What kid wanted to wake up in the morning to go to school and stare at a reading tests for 90 minutes, which could be an eternity for young kids in those conditions.
We were doing one every few weeks, it seemed. I can’t remember a month in my last year that wasn’t punctuated by some kind of bubble-filling test for the kids and a spreadsheet-filling assessment for me.
These kids were traumatized and it’s worth saying, the school was not able deal the issues that children had in February 2020. Then the lockdowns made everything more difficult for the same reasons that were hard for most people, but more so for kids who had no coping mechanisms, who didn’t understand what was happening, but were taught to fear it.

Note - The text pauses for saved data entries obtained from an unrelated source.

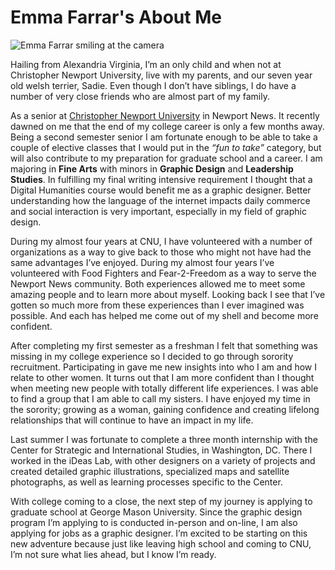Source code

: # Emma Farrar's About Me

![Emma Farrar smiling at the camera](https://Emma-Farrar.github.io/Emma-Farrar/images/SProfile.jpeg)

Hailing from Alexandria Virginia, I’m an only child and when not at Christopher Newport University, live with my parents, and our seven year old welsh terrier, Sadie. Even though I don’t have siblings, I do have a number of very close friends who are almost part of my family. 

As a senior at [Christopher Newport University](https://cnu.edu/) in Newport News. It recently dawned on me that the end of my college career is only a few months away. Being a second semester senior I am fortunate enough to be able to take a couple of elective classes that I would put in the *“fun to take”* category, but will also contribute to my preparation for graduate school and a career. I am majoring in **Fine Arts** with minors in **Graphic Design** and **Leadership Studies**. In fulfilling my final writing intensive requirement I thought that a Digital Humanities course would benefit me as a graphic designer. Better understanding how the language of the internet impacts daily commerce and social interaction is very important, especially in my field of graphic design. 

During my almost four years at CNU, I have volunteered with a number of organizations as a way to give back to those who might not have had the same advantages I’ve enjoyed. During my almost four years I’ve volunteered with Food Fighters and Fear-2-Freedom as a way to serve the Newport News community. Both experiences allowed me to meet some amazing people and to learn more about myself. Looking back I see that I’ve gotten so much more from these experiences than I ever imagined was possible. And each has helped me come out of my shell and become more confident.

After completing my first semester as a freshman I felt that something was missing in my college experience so I decided to go through sorority recruitment. Participating in gave me new insights into who I am and how I relate to other women. It turns out that I am more confident than I thought when meeting new people with totally different life experiences. I was able to find a group that I am able to call my sisters. I have enjoyed my time in the sorority; growing as a woman, gaining confidence and creating lifelong relationships that will continue to have an impact in my life. 

Last summer I was fortunate to complete a three month internship with the Center for Strategic and International Studies, in Washington, DC. There I worked in the iDeas Lab, with other designers on a variety of projects and created detailed graphic illustrations, specialized maps and satellite photographs, as well as learning processes specific to the Center.

With college coming to a close, the next step of my journey is applying to graduate school  at George Mason University. Since the graphic design program I’m applying to is conducted in-person and on-line, I am also applying for jobs as a graphic designer.  I’m excited to be starting on this new adventure because just like leaving high school and coming to CNU, I’m not sure what lies ahead, but I know I’m ready. 
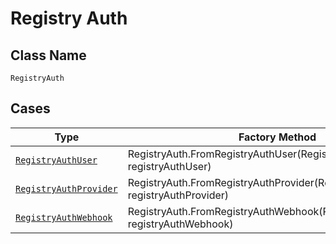 
# Registry Auth

## Class Name

`RegistryAuth`

## Cases

| Type | Factory Method |
|  --- | --- |
| [`RegistryAuthUser`](../../../doc/models/registry-auth-user.md) | RegistryAuth.FromRegistryAuthUser(RegistryAuthUser registryAuthUser) |
| [`RegistryAuthProvider`](../../../doc/models/registry-auth-provider.md) | RegistryAuth.FromRegistryAuthProvider(RegistryAuthProvider registryAuthProvider) |
| [`RegistryAuthWebhook`](../../../doc/models/registry-auth-webhook.md) | RegistryAuth.FromRegistryAuthWebhook(RegistryAuthWebhook registryAuthWebhook) |

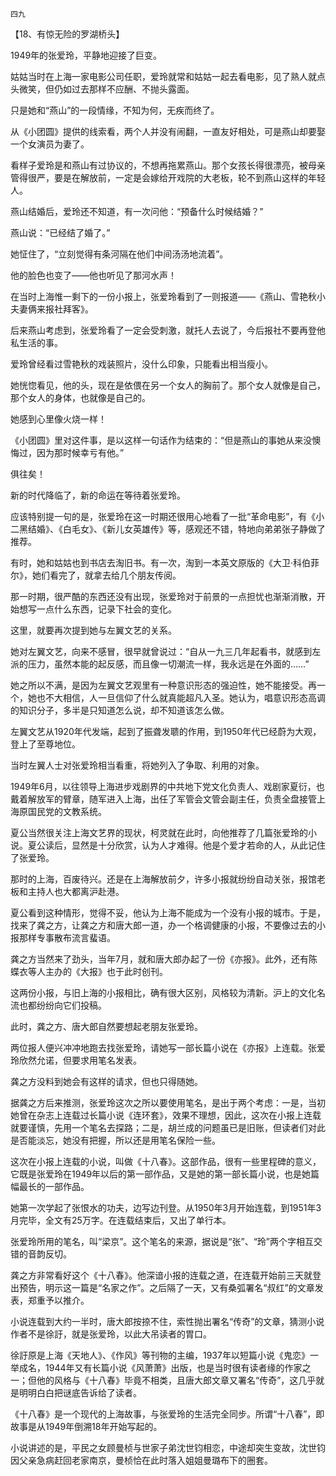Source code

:     四九 

   【18、有惊无险的罗湖桥头】

   1949年的张爱玲，平静地迎接了巨变。

   姑姑当时在上海一家电影公司任职，爱玲就常和姑姑一起去看电影，见了熟人就点头微笑，但仍如过去那样不应酬、不抛头露面。

   只是她和“燕山”的一段情缘，不知为何，无疾而终了。

   从《小团圆》提供的线索看，两个人并没有闹翻，一直友好相处，可是燕山却要娶一个女演员为妻了。

   看样子爱玲是和燕山有过协议的，不想再拖累燕山。那个女孩长得很漂亮，被母亲管得很严，要是在解放前，一定是会嫁给开戏院的大老板，轮不到燕山这样的年轻人。

   燕山结婚后，爱玲还不知道，有一次问他：“预备什么时候结婚？”

   燕山说：“已经结了婚了。”

   她怔住了，“立刻觉得有条河隔在他们中间汤汤地流着”。

   他的脸色也变了——他也听见了那河水声！

   在当时上海惟一剩下的一份小报上，张爱玲看到了一则报道——《燕山、雪艳秋小夫妻俩来报社拜客》。

   后来燕山考虑到，张爱玲看了一定会受刺激，就托人去说了，今后报社不要再登他私生活的事。

   爱玲曾经看过雪艳秋的戏装照片，没什么印象，只能看出相当瘦小。

   她恍惚看见，他的头，现在是依偎在另一个女人的胸前了。那个女人就像是自己，那个女人的身体，也就像是自己的。

   她感到心里像火烧一样！

   《小团圆》里对这件事，是以这样一句话作为结束的：“但是燕山的事她从来没懊悔过，因为那时候幸亏有他。”

   俱往矣！

   新的时代降临了，新的命运在等待着张爱玲。

   应该特别提一句的是，张爱玲在这一时期还很用心地看了一批“革命电影”，有《小二黑结婚》、《白毛女》、《新儿女英雄传》等，感观还不错，特地向弟弟张子静做了推荐。

   有时，她和姑姑也到书店去淘旧书。有一次，淘到一本英文原版的《大卫·科伯菲尔》，她们看完了，就拿去给几个朋友传阅。

   那一时期，很严酷的东西还没有出现，张爱玲对于前景的一点担忧也渐渐消散，开始想写一点什么东西，记录下社会的变化。

   这里，就要再次提到她与左翼文艺的关系。

   她对左翼文艺，向来不感冒，很早就曾说过：“自从一九三几年起看书，就感到左派的压力，虽然本能的起反感，而且像一切潮流一样，我永远是在外面的……”

   她之所以不满，是因为左翼文艺观里有一种意识形态的强迫性，她不能接受。再一个，她也不大相信，人一旦信仰了什么就真能超凡入圣。她认为，唱意识形态高调的知识分子，多半是只知道怎么说，却不知道该怎么做。

   左翼文艺从1920年代发端，起到了振聋发聩的作用，到1950年代已经蔚为大观，登上了至尊地位。

   当时左翼人士对张爱玲相当看重，将她列入了争取、利用的对象。

   1949年6月，以往领导上海进步戏剧界的中共地下党文化负责人、戏剧家夏衍，也戴着解放军的臂章，随军进入上海，出任了军管会文管会副主任，负责全盘接管上海原国民党的文教系统。

   夏公当然很关注上海文艺界的现状，柯灵就在此时，向他推荐了几篇张爱玲的小说。夏公读后，显然是十分欣赏，认为人才难得。他是个爱才若命的人，从此记住了张爱玲。

   那时的上海，百废待兴。还是在上海解放前夕，许多小报就纷纷自动关张，报馆老板和主持人也大都离沪赴港。

   夏公看到这种情形，觉得不妥，他认为上海不能成为一个没有小报的城市。于是，找来了龚之方，让龚之方和唐大郎一道，办一个格调健康的小报，不要像过去的小报那样专事散布流言蜚语。

   龚之方当然来了劲头，当年7月，就和唐大郎办起了一份《亦报》。此外，还有陈蝶衣等人主办的《大报》也于此时创刊。

   这两份小报，与旧上海的小报相比，确有很大区别，风格较为清新。沪上的文化名流也都纷纷向它们投稿。

   此时，龚之方、唐大郎自然要想起老朋友张爱玲。

   两位报人便兴冲冲地跑去找张爱玲，请她写一部长篇小说在《亦报》上连载。张爱玲欣然允诺，但要求用笔名发表。

   龚之方没料到她会有这样的请求，但也只得随她。

   据龚之方后来推测，张爱玲这次之所以要使用笔名，是出于两个考虑：一是，当初她曾在杂志上连载过长篇小说《连环套》，效果不理想，因此，这次在小报上连载就要谨慎，先用一个笔名去探路；二是，胡兰成的问题虽已是旧账，但读者们对此是否能淡忘，她没有把握，所以还是用笔名保险一些。

   这次在小报上连载的小说，叫做《十八春》。这部作品，很有一些里程碑的意义，它既是张爱玲在1949年以后的第一部作品，又是她的第一部长篇小说，也是她篇幅最长的一部作品。

   她第一次学起了张恨水的功夫，边写边刊登。从1950年3月开始连载，到1951年3月完毕，全文有25万字。在连载结束后，又出了单行本。

   张爱玲所用的笔名，叫“梁京”。这个笔名的来源，据说是“张”、“玲”两个字相互交错的音韵反切。

   龚之方非常看好这个《十八春》。他深谙小报的连载之道，在连载开始前三天就登出预告，明示这一篇是“名家之作”。之后隔了一天，又有桑弧署名“叔红”的文章发表，郑重予以推介。

   小说连载到大约一半时，唐大郎按捺不住，索性抛出署名“传奇”的文章，猜测小说作者不是徐訏，就是张爱玲，以此大吊读者的胃口。

   徐訏原是上海《天地人》、《作风》等刊物的主编，1937年以短篇小说《鬼恋》一举成名，1944年又有长篇小说《风萧萧》出版，也是当时很有读者缘的作家之一；但他的风格与《十八春》毕竟不相类，且唐大郎文章又署名“传奇”，这几乎就是明明白白把谜底告诉给了读者。

   《十八春》是一个现代的上海故事，与张爱玲的生活完全同步。所谓“十八春”，即故事是从1949年倒溯18年开始写起的。

   小说讲述的是，平民之女顾曼桢与世家子弟沈世钧相恋，中途却突生变故，沈世钧因父亲急病赶回老家南京，曼桢恰在此时落入姐姐曼璐布下的圈套。


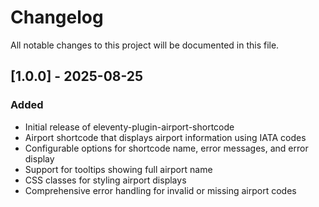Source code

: # Changelog

All notable changes to this project will be documented in this file.

## [1.0.0] - 2025-08-25

### Added
- Initial release of eleventy-plugin-airport-shortcode
- Airport shortcode that displays airport information using IATA codes
- Configurable options for shortcode name, error messages, and error display
- Support for tooltips showing full airport name
- CSS classes for styling airport displays
- Comprehensive error handling for invalid or missing airport codes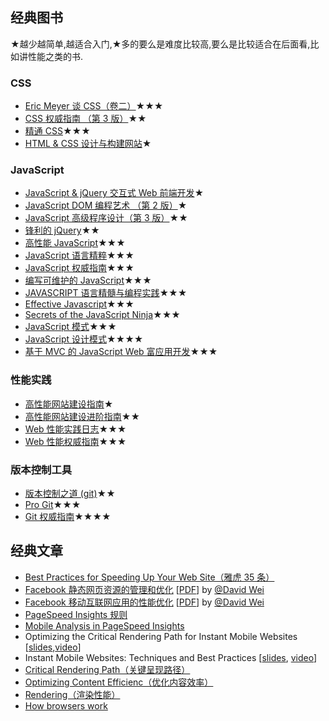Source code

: <h2 id="books">经典图书</h2>
★越少越简单,越适合入门,★多的要么是难度比较高,要么是比较适合在后面看,比如讲性能之类的书.

### CSS

- [Eric Meyer 谈 CSS（卷二）](http://www.amazon.cn/Eric-Meyer-谈-CSS-迈耶/dp/B00170M84I/)★★★
- [CSS 权威指南 （第 3 版）](http://book.douban.com/subject/2308234/)★★
- [精通 CSS](http://book.douban.com/subject/4736167/)★★★
- [HTML & CSS 设计与构建网站](http://book.douban.com/subject/21338365/)★

### JavaScript

- [JavaScript & jQuery 交互式 Web 前端开发](http://book.douban.com/subject/26433805/)★
- [JavaScript DOM 编程艺术 （第 2 版）](http://book.douban.com/subject/6038371/)★
- [JavaScript 高级程序设计（第 3 版）](http://book.douban.com/subject/10546125/)★★
- [锋利的 jQuery](http://book.douban.com/subject/10792216/)★★
- [高性能 JavaScript](http://book.douban.com/subject/5362856/)★★★
- [JavaScript 语言精粹](http://book.douban.com/subject/3590768/)★★★
- [JavaScript 权威指南](http://book.douban.com/subject/10549733/)★★★
- [编写可维护的 JavaScript](http://book.douban.com/subject/21792530/)★★★
- [JAVASCRIPT 语言精髓与编程实践](http://book.douban.com/subject/3012828/)★★★
- [Effective Javascript](http://www.amazon.com/Effective-JavaScript-Specific-Software-Development/dp/0321812182)★★★
- [Secrets of the JavaScript Ninja](http://book.douban.com/subject/3176860/)★★★
- [JavaScript 模式](http://book.douban.com/subject/11506062/)★★★
- [JavaScript 设计模式](http://book.douban.com/subject/3329540/)★★★★
- [基于 MVC 的 JavaScript Web 富应用开发](http://book.douban.com/subject/10733304/)★★★

### 性能实践

- [高性能网站建设指南](https://book.douban.com/subject/3132277/)★
- [高性能网站建设进阶指南](https://book.douban.com/subject/4719162/)★★
- [Web 性能实践日志](http://book.douban.com/subject/25891125/)★★★
- [Web 性能权威指南](http://book.douban.com/subject/25856314/)★★★

### 版本控制工具

- [版本控制之道 (git)](http://book.douban.com/subject/4813786/)★★
- [Pro Git](http://iissnan.com/progit/)★★★
- [Git 权威指南](http://book.douban.com/subject/6526452/)★★★★

<h2 id="articles">经典文章</h2>

- [Best Practices for Speeding Up Your Web Site（雅虎 35 条）](https://developer.yahoo.com/performance/rules.html)
- [Facebook 静态网页资源的管理和优化](http://v.youku.com/v_show/id_XMjI5OTUxMjE2.html) [[PDF](http://velocity.oreilly.com.cn/2010/ppts/VelocityChina2010Dec7StaticResource.pdf)] by [@David Wei](http://weibo.com/weixiaoliang9)
- [Facebook 移动互联网应用的性能优化](http://v.youku.com/v_show/id_XMzUwOTQzMzA4.html) [[PDF](http://velocity.oreilly.com.cn/2011/ppts/MobilePerformanceVelocity2011_DavidWei.pdf)] by [@David Wei](http://weibo.com/weixiaoliang9)
- [PageSpeed Insights 规则](https://developers.google.com/speed/docs/insights/rules?csw=1)
- [Mobile Analysis in PageSpeed Insights](https://developers.google.com/speed/docs/insights/mobile)
- Optimizing the Critical Rendering Path for Instant Mobile Websites [[slides](https://docs.google.com/presentation/d/1IRHyU7_crIiCjl0Gvue0WY3eY_eYvFQvSfwQouW9368/present?slide=id.p19),[video](https://www.youtube.com/watch?v=YV1nKLWoARQ)]
- Instant Mobile Websites: Techniques and Best Practices [[slides](http://storage.googleapis.com/io-2013/presentations/239-%20Instant%20Mobile%20Websites-%20Techniques%20and%20Best%20Practices.pdf), [video](https://www.youtube.com/watch?v=Bzw8-ZLpwtw)]
- [Critical Rendering Path（关键呈现路径）](https://developers.google.com/web/fundamentals/performance/critical-rendering-path/)
- [Optimizing Content Efficienc（优化内容效率）](https://developers.google.com/web/fundamentals/performance/optimizing-content-efficiency/?hl=zh-cn)
- [Rendering（渲染性能）](https://developers.google.com/web/fundamentals/performance/rendering/?hl=zh-cn)
- [How browsers work](http://taligarsiel.com/Projects/howbrowserswork1.htm)
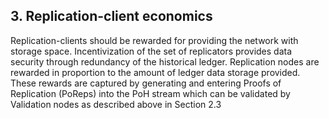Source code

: ## 3. Replication-client economics

Replication-clients should be rewarded for providing the network with storage space. Incentivization of the set of replicators provides data security through redundancy of the historical ledger. Replication nodes are rewarded in proportion to the amount of ledger data storage provided. These rewards are captured by generating and entering Proofs of Replication (PoReps) into the PoH stream which can be validated by Validation nodes as described above in Section 2.3
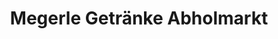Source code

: ---
title: "Megerle Getränke Abholmarkt"
url: /buehl/megerle-getraenke-abholmarkt/
shop: Getränke
---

By February of the following year, when we were trying to bring students back into the classroom, to get them used to being around other people in a learning environment, trying to get them excited about reading when they were so far out of practice, to subject them to these tests seemed like abuse.
We knew the levels of many of our students: they were down. In lockdowns, many of my kids had slipped a year behind or more – and were behind already. The tests we gave them the last month showed that - the ones from the month before that showed the same. They were taking tests; they were not reading.

The moment I knew
It was like no one knew what to do anymore. But something really should have changed and when given the chance to stop, to reassess it all – we stopped the WORLD for while there – my bosses and their bosses decided that the best thing to do was to get back to it all like nothing had happened. And I am still not sure that it’s been dealt with.
I had been in so many disciplinary meetings about spreadsheets during my career. To be fair, I either didn’t fill them out or didn’t do it right most of the time. It had to be frustrating for my bosses. Somebody was telling them they needed those sheets as well.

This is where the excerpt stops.